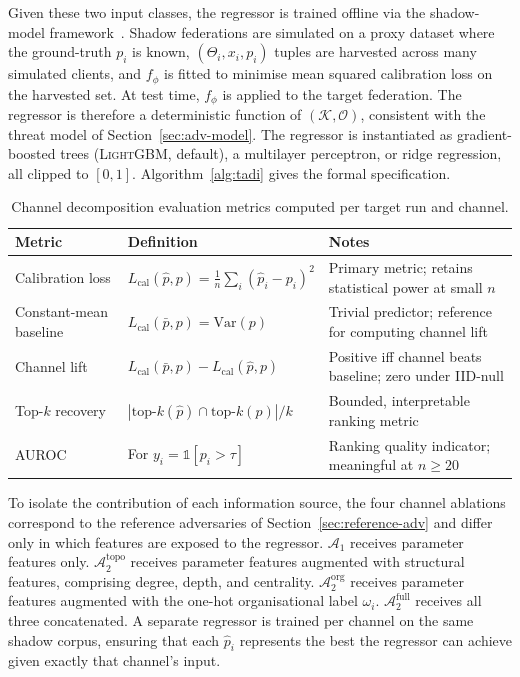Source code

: \documentclass[letterpaper,journal]{IEEEtran}
\begin{document}
Given these two input classes, the regressor is trained offline via
the shadow-model framework~\cite{shokri2017membership}. Shadow
federations are simulated on a proxy dataset where the ground-truth
$p_i$ is known, $(\Theta_i, x_i, p_i)$ tuples are harvested across
many simulated clients, and $f_\phi$ is fitted to minimise mean
squared calibration loss on the harvested set. At test time,
$f_\phi$ is applied to the target federation. The regressor is
therefore a deterministic function of $(\mathcal{K}, \mathcal{O})$,
consistent with the threat model of Section~\ref{sec:adv-model}. The regressor is instantiated as gradient-boosted trees (\textsc{LightGBM}, default), a multilayer perceptron, or ridge regression, all clipped to $[0,1]$. Algorithm~\ref{alg:tadi}
gives the formal specification.

\begin{table}[t]
\centering
\caption{Channel decomposition evaluation metrics computed per
target run and channel.}
\label{tab:metrics}
\begin{tabular}{@{}lll@{}}
\toprule
Metric & Definition & Notes \\
\midrule
Calibration loss &
$L_{\text{cal}}(\hat{p}, p) = \frac{1}{n}\sum_i (\hat{p}_i - p_i)^2$ &
Primary metric; retains statistical power at small $n$ \\
Constant-mean baseline &
$L_{\text{cal}}(\bar{p}, p) = \mathrm{Var}(p)$ &
Trivial predictor; reference for computing channel lift \\
Channel lift &
$L_{\text{cal}}(\bar{p}, p) - L_{\text{cal}}(\hat{p}, p)$ &
Positive iff channel beats baseline; zero under IID-null \\
Top-$k$ recovery &
$|\text{top-}k(\hat{p}) \cap \text{top-}k(p)| / k$ &
Bounded, interpretable ranking metric \\
AUROC &
For $y_i = \mathbb{1}[p_i > \tau]$ &
Ranking quality indicator; meaningful at $n \geq 20$ \\
\bottomrule
\end{tabular}
\end{table}

To isolate the contribution of each information source, the four
channel ablations correspond to the reference adversaries of
Section~\ref{sec:reference-adv} and differ only in which features
are exposed to the regressor. $\mathcal{A}_1$ receives parameter
features only. $\mathcal{A}_2^{\text{topo}}$ receives parameter
features augmented with structural features, comprising degree,
depth, and centrality. $\mathcal{A}_2^{\text{org}}$ receives
parameter features augmented with the one-hot organisational label
$\omega_i$. $\mathcal{A}_2^{\text{full}}$ receives all three
concatenated. A separate regressor is trained per channel on the
same shadow corpus, ensuring that each $\hat{p}_i$ represents the
best the regressor can achieve given exactly that channel's input.
\end{document}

===

Exact repetition is the task: every line from the start of the data to the line with "therefore a deterministic", inclusive, and none after it, pictures omitted.

Source code

: \documentclass[letterpaper,journal]{IEEEtran}
\begin{document}
Given these two input classes, the regressor is trained offline via
the shadow-model framework~\cite{shokri2017membership}. Shadow
federations are simulated on a proxy dataset where the ground-truth
$p_i$ is known, $(\Theta_i, x_i, p_i)$ tuples are harvested across
many simulated clients, and $f_\phi$ is fitted to minimise mean
squared calibration loss on the harvested set. At test time,
$f_\phi$ is applied to the target federation. The regressor is
therefore a deterministic function of $(\mathcal{K}, \mathcal{O})$,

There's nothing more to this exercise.